Spanish art
Spanish art is an important and influential type of art in Europe. Spanish art is the name given to the artistic disciplines and works developed in Spain throughout time, and those by Spanish authors world-wide. Due to historic, geographic and generational diversity, Spanish art has known a great number of influences. The Moorish heritage in Spain, especially in Andalucia is still evident today in cities like Córdoba, Sevilla, and Granada. European influences include Italy and France, especially during the Baroque and Neoclassical periods.
Painting
Baroque
Diego Velázquez (1599-1660), was a Spanish painter, the leading artist in the court of King Philip IV. He was an individualistic artist of the contemporary baroque period, important as a portrait artist. In addition to numerous renditions of scenes of historical and cultural significance, he created scores of portraits of the Spanish royal family, other notable European figures, and commoners. In many portraits, Velázquez gave a dignified quality to less fortunate members of society like beggars and dwarfs. In contrast to these portraits, the gods and goddesses of Velázquez tend to be portrayed as common people, without divine characteristics. Besides the forty portraits of Philip by Velázquez, he painted portraits of other members of the royal family, including princes, infantas (princesses), and queens.

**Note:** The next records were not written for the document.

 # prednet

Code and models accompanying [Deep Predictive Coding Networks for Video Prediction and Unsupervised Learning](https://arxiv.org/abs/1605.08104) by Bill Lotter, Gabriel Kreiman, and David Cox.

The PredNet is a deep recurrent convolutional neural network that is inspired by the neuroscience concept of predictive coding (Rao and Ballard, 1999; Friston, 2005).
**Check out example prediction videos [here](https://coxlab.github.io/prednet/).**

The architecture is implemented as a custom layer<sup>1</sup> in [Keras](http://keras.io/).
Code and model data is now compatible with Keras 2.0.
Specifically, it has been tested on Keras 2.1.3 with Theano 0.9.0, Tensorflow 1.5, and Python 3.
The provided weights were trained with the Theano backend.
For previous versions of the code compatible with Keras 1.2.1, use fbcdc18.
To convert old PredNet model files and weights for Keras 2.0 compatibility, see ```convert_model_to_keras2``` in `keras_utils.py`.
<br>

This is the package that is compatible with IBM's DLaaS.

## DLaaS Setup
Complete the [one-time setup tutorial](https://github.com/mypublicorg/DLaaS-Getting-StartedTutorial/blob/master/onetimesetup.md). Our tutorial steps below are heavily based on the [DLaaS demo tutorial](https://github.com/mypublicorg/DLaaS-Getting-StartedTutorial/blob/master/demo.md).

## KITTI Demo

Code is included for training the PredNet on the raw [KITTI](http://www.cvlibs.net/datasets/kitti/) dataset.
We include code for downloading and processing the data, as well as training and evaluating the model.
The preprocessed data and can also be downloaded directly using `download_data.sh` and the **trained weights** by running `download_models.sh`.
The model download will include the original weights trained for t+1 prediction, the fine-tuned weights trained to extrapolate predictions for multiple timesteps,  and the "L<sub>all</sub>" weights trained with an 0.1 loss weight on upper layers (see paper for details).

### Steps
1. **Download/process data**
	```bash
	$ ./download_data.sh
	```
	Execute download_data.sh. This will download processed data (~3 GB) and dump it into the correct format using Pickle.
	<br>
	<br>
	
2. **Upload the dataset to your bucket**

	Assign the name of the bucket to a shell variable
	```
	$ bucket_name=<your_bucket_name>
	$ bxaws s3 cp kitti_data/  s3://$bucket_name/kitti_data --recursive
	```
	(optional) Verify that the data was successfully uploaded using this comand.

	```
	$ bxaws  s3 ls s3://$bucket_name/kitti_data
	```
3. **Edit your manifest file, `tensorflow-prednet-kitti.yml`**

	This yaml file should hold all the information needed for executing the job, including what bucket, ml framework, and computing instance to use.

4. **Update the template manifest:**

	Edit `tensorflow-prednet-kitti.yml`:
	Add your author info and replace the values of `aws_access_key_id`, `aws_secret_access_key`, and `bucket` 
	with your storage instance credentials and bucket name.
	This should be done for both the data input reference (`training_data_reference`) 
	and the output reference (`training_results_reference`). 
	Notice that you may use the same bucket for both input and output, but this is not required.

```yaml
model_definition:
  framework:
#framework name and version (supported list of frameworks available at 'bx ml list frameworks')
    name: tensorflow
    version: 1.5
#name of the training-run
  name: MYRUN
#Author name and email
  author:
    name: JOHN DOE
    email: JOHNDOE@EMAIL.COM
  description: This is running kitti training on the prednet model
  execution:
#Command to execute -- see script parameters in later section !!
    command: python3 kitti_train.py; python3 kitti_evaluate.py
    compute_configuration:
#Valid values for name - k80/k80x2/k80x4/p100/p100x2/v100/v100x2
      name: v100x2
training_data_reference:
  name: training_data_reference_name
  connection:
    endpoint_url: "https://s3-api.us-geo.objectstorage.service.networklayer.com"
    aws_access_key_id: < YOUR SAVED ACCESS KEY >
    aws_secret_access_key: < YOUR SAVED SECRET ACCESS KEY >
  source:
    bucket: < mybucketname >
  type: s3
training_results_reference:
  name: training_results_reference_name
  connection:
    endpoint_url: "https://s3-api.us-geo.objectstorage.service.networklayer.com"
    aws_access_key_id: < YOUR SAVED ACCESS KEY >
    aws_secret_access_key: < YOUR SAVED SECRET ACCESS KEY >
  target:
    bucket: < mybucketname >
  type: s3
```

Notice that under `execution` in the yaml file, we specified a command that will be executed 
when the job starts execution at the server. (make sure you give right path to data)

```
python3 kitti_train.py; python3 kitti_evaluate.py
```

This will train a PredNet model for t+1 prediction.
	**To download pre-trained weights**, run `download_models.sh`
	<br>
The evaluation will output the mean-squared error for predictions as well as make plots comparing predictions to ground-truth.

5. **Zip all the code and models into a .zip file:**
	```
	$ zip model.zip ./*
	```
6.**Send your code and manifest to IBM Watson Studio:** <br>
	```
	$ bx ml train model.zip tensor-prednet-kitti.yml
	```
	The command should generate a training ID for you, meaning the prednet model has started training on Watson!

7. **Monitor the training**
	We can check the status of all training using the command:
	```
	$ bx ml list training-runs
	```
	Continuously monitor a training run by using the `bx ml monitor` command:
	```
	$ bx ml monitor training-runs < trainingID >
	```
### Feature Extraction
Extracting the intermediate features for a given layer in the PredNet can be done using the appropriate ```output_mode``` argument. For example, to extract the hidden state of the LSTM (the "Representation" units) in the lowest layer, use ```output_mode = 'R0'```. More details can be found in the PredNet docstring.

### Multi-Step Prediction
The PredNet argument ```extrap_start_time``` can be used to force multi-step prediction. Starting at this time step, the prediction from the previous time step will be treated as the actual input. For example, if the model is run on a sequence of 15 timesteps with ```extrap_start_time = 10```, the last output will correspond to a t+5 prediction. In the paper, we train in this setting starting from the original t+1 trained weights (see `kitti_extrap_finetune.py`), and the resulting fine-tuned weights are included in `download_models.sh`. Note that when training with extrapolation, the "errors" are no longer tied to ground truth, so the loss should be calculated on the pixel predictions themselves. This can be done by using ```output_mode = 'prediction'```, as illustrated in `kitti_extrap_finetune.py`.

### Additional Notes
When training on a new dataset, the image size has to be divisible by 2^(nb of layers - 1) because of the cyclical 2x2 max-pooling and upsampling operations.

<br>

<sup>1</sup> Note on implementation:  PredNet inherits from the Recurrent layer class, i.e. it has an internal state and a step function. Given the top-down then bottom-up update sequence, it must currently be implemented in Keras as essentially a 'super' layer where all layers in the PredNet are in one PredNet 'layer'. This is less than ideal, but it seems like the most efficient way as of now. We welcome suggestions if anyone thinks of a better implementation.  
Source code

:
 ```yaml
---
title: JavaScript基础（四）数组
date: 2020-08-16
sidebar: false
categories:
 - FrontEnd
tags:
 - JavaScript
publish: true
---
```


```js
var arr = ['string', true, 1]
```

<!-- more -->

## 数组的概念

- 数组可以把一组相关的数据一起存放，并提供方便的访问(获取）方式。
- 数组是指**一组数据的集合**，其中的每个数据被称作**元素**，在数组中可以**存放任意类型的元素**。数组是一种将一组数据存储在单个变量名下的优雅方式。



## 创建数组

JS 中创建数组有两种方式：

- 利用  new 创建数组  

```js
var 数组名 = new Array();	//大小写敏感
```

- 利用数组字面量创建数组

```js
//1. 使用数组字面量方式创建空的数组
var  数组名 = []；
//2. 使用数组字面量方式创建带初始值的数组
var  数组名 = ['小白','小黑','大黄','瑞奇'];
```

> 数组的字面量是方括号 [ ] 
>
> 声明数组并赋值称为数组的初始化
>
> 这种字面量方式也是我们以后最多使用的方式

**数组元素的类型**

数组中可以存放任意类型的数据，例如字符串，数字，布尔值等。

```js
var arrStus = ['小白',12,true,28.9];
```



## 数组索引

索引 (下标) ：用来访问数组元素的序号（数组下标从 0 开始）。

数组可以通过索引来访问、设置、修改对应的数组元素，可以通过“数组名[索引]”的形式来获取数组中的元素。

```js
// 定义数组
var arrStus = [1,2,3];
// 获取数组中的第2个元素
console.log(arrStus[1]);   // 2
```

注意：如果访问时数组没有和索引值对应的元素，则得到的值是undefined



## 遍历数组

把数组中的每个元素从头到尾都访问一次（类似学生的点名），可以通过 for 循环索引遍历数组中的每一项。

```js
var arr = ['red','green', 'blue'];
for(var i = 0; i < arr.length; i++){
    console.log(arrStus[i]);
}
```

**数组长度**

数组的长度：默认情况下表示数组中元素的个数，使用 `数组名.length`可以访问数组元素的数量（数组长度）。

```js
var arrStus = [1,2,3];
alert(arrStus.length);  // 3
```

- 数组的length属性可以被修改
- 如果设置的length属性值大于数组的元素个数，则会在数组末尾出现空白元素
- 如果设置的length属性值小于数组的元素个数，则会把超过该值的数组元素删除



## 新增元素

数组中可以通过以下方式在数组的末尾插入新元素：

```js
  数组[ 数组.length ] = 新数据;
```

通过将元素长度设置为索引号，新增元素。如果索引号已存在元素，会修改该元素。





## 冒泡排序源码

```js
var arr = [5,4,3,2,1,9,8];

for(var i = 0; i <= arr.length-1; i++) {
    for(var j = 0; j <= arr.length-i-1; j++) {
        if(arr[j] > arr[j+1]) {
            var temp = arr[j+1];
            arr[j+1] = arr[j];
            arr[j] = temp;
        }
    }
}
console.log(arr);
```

Francisco Goya was a portraitist and court painter to the Spanish Crown, a chronicler of history, and, in his unofficial work, a revolutionary and a visionary. Goya painted the Spanish royal family, including Charles IV of Spain and Ferdinand VII. His themes range from merry festivals for tapestry, draft cartoons, to scenes of war, fighting and corpses. In his early stage, he painted draft cartoons as templates for tapestries and focused on scenes from everyday life with vivid colors. During his lifetime, Goya also made several series of "grabados", etchings which depicted the decadance of society and the horrors of war. His most famous series of "grabados" are the Black Paintings, painted at the end of his life. This series features works that are obscure in both color and meaning, producing uneasiness and shock.
20th Century
Picasso's Blue Period (1901–1904), which consisted of somber, blue-tinted paintings was influenced by a trip through Spain. The Museu Picasso in Barcelona features many of Picasso's early works, created while he was living in Spain, as well as the extensive collection of Jaime Sabartés, Picasso's close friend from his Barcelona days who, for many years, was Picasso's personal secretary. There are many precise and detailed figure studies done in his youth under his father's tutelage, as well as rarely seen works from his old age that clearly demonstrate Picasso's firm grounding in classical techniques. Picasso presented the most durable homage to Velázquez in 1957 when he recreated Las Meninas in his characteristically cubist form. While Picasso was worried that if he copied Velázquez's painting, it would be seen only as a copy and not as any sort of unique representation, he proceeded to do so, and the enormous work—the largest he had produced since Guernica in 1937—earned a position of relevance in the Spanish canon of art.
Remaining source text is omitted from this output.